Restava saber como estariam em palco, e foi como se o tempo não passasse. Karen O surgiu vestida como uma espécie de super-mulher, capa e tudo, a habitual franja, a mesma energia, a mesma persona um pouco punk, um pouco disco, um pouco andrógena, camaleónica. Como em Blur, veio um alinhamento irrepreensível, seguindo-se a “Spitting off the Edge of the World”, “Cheated Hearts”, de 2006 em “Show Your Bones”, para entrar pouco depois o hipnotizante “Burning” do novo disco. No concerto haveria ainda tempo para todos os hits do grupo, de “Zero” a Gold Lion” e “Y Control”, a noite a cair, o público a encher a plateia e Nick Zinner, o habitualmente reservado guitarrista, a tirar fotos à multidão crescente.
Antes de “Maps”, Karen pede dedicatórias ao amor, a todos os que amamos e perdemos, ou simplesmente amamos, à ternura, a “todos os amantes de Lisboa”, a quem canta “they don’t love you like I love you”, com o público a cantar-lhe de volta. Depois de “Heads will Roll” e “Date with the Night”, a vocalista que nos primeiros tempos da banda tinha como um dos traços o de cuspir para o público o que fosse que estivesse a beber, volta a mostrar a sua irreverência, ao despedir-se enfiando o microfone nas calças justas, imitando as formas masculinas. Foram anos parados, novo disco recente, Karen O foi mãe e parece que nada mudou desde que os Yeah Yeah Yeahs abanaram Paredes de Coura há largos anos; fica a vontade de que não fiquem tanto tempo sem voltar, e o façam até numa sala própria.
Depois de Yeah Yeah Yeahs e Blur, os The Prodigy fecharam o palco principal, transformando a plateia numa rave, muito público ainda presente apesar de os concertos terem começado cedo e as viagens entre palcos já serem muitas. A banda já não tem a presença elétrica e icónica de Keith Flint, é certo, mas Maxim Reality faz os possíveis por ocupar o palco todo, ponta a ponta, e puxar pelo público, sempre acompanhado por uma enérgica banda, enquanto o som faz o resto. “Breathe” começou em força, seguindo-se “Omen”, numa catadupa de temas marcantes que incluíram “Vodoo People”, “Firestarter” ou “Smack My Bitch Up”.
No primeiro dia do Meo Kalorama, e numa maratona musical que se iniciou logo ao início da tarde, outros grupos chamaram a atenção e reuniram muita gente sobretudo no segundo palco, este ano San Miguel.

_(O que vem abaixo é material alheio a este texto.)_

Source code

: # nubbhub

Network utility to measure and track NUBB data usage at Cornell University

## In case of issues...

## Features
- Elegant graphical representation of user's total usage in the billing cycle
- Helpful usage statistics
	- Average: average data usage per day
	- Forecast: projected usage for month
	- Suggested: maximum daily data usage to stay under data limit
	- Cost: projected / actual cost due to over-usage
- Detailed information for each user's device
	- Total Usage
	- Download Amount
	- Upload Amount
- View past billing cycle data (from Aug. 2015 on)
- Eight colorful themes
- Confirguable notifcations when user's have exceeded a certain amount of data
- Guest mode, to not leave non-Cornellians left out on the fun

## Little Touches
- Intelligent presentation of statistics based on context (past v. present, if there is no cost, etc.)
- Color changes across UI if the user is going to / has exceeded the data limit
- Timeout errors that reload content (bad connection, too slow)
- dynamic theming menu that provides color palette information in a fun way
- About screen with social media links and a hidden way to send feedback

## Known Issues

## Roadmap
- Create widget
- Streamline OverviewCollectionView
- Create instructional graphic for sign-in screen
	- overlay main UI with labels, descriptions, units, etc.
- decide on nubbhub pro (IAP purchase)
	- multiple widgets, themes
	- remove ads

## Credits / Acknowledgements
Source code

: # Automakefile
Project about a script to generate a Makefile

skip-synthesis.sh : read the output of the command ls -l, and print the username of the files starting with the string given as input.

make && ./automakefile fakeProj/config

A eletrónica que parece quase vinda de outro mundo dos M83 lotou o espaço com muito público que vibrou sobretudo com “Midnight City”; e quando foi a vez dos Metronomy, já a aproximação à área do palco era quase impossível.
“Como esperado até a lua veio ajudar”, diziam os britânicos sobre a enorme lua cheia, num concerto lotado e em crescendo que terminou com “The Look” e “Love Letters”. Se há banda que parece ter nascido para festivais de verão são estes Metronomy, que com o seu som por vezes a lembrar os anos 60 nas batidas, coros e alegria conseguiram o feito de, mesmo em épica debandada durante as últimas músicas de muitos membros do público que aceleravam o passo em direção ao palco principal para Blur, o faziam a cantar “Love Letters” no caminho – o tempo todo.
Novamente cheio, o palco secundário ainda acolheu os franceses The Blaze, dupla composta pelos primos Guillaume e Jonathan Alric e que, depois de duas passagens marcantes por Paredes de Coura, voltou a levar os presentes numa verdadeira viagem sonora e visual, uma surpresa para muitos e confirmação para outros, também a pedir sala própria.
O Meo Kalorama continua esta sexta-feira, com atuações como Belle & Sebastian (18 horas) , Florence & the Machine (20.20 horas) e Aphex Twin (23.15 horas) entre o cartaz.